Again, Tamara found herself having to sift through her thoughts to find the correct ones to say out loud. “It was a slow... a slow, painful process,” she said. “Over the months that she was pregnant with the boy, he sapped her first of all her energy, youth, and life, until, in the third month, she was bedridden entirely, and then he attacked her brain, draining her personality and intellect until she was an empty shell, broken, a shattered image of the woman she had once been.”
“How do you know that it was his fault?” Mond asked. “Maybe your sister was unfit to carry a baby. Do you have any conclusive proof that another baby would have behaved differently?”
Tamara felt as though she had been slapped in the face. In the long time since her sister’s death, no one had ever come close to insulting her memory, and aside from the boy’s mere existence, nothing had dredged up the pain from those nine long months. Mond, just then, had done worse damage in one short sentence than anyone else had done in four years.
“My sister was not ‘unfit’ for anything,” Tamara said, keeping her calm. “The doctors couldn’t understand it, I couldn’t understand it, and she couldn’t understand it. There was nothing wrong with my sister that would cause her body to do that to itself naturally.”
Mond looked thoughtful. “Maybe you’re deceived by some force, Tamara, just as you suggest I am deceived by the boy. Maybe your sister deceived you.”
______________
Again, more stuff I'm going to have to fix later, like my changed tense in the middle there. Also, unpublished here was Tamara's recitation of a Sociology textbook.
Monday, November 16, 2009
Chapter Sixteen
“Your calligraphy is lovely,” Tamara cooed over Mond as the little girl struggled to control the pen that was too big for her hands. She had mastered straight lines with little effort, but the curves were giving her trouble as the top of the pen swung out of her control. “Grip it tighter at the base there and it should make the writing easier.”
The Ms and the Ns in her name that she was practicing writing in repeated lines over the paper looked well-practiced, like she’d been writing for years. But the Os and the Ds an anything she wrote in the rounded lowercase was more elementary, about on the same level as the letters Ben could write.
Tamara pretended not to know that Mond retaught all of her daily lessons to the boy at night when they were supposed to be sleeping. She knew she would have to do something to end it eventually, but she also had noticed a frightening downturn in Mond’s overall appreciation of Tamara, and she guessed that it was directly linked to the way Tamara treated the boy. The more apathy she showed at this point, the better it would be for the mother-daughter relationship she was trying so hard to foster.

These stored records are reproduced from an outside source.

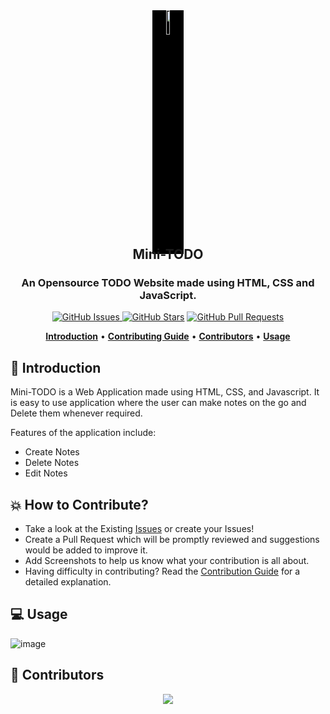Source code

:<div align="center">
    <img style="background-color: black" src="https://hotemoji.com/images/dl/7/memo-emoji-by-google.png" width="10%">
    <h2 align="center" style="margin-top: -12px">Mini-TODO</h2>
    <h3>An Opensource TODO Website made using HTML, CSS and JavaScript.</h3>
</div>

<p align="center">
    <a href="https://github.com/Zack-Dx/Mini-TODO/issues"><img src="https://img.shields.io/github/issues/Zack-Dx/Mini-TODO?color=0d1117&style=flat-square" alt="GitHub Issues"> 
    <a href="https://github.com/Zack-Dx/Mini-TODO/stargazers"><img src="https://img.shields.io/github/stars/Zack-Dx/Mini-TODO?style=flat-square&color=0d1117" alt="GitHub Stars"></a>
    <a href="https://github.com/Zack-Dx/Mini-TODO/pulls"><img src="https://img.shields.io/github/issues-pr/Zack-Dx/Mini-TODO?color=0d1117&style=flat-square" alt="GitHub Pull Requests"></a>
</p>

<p align="center">
  <a href="#introduction"><b>Introduction</b></a> •
  <a href="https://github.com/Zack-Dx/Mini-TODO/blob/master/CONTRIBUTING.md"><b>Contributing Guide</b></a> •
  <a href="#contributors"><b>Contributors</b></a> •
  <a href="#usage"><b>Usage</b></a>
</p>

## <a name="introduction">📌 Introduction</a>

Mini-TODO is a Web Application made using HTML, CSS, and Javascript. It is easy to use application where the user can make notes on the go and Delete them whenever required.

Features of the application include:

- Create Notes
- Delete Notes
- Edit Notes

## <a name='how-to-contribute'>💥 How to Contribute?</a>

- Take a look at the Existing [Issues](https://github.com/Zack-Dx/Mini-TODO/issues) or create your Issues!
- Create a Pull Request which will be promptly reviewed and suggestions would be added to improve it.
- Add Screenshots to help us know what your contribution is all about.
- Having difficulty in contributing? Read the [Contribution Guide](https://github.com/Zack-Dx/Mini-TODO/blob/master/CONTRIBUTING.md) for a detailed explanation.

## <a name='usage'>💻 Usage</a>

![image](https://user-images.githubusercontent.com/67597538/198573875-d16c8268-9f7b-4cd3-9187-32995461d0c2.png)

## <a name='contributors'>👥 Contributors</a>

<a href="https://github.com/Zack-Dx/Mini-TODO/graphs/contributors">
    <p align="center" >
        <img src="https://contrib.rocks/image?repo=Zack-Dx/Mini-TODO" />
    </p>
</a>

<br>
<h5 align="center">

She had been able to convince Mond that she shouldn't see the boy during the day anymore. She hadn’t told her it was because his medicine made him look and act something more akin to a hibernating ground squirrel than a human. Every once in a while, Tamara would hear a loud thump from the room upstairs where he was penned in. She never reacted to it in a way that Mond would notice, but she couldn’t help wondering what could possibly be happening up there when he was about as mobile as a calcified starfish.
This happened while Mond was practicing her calligraphy. “Why don’t you go back to cycling through the whole alphabet, Mond,” Tamara said. “I’m going to go make us some lunch. Would you rather steamed asparagus or some of that spinach soufflé from last night?”
“Spinach,” Mond said quietly, her lips pursed tightly as she struggled to make the arch in her lowercase a.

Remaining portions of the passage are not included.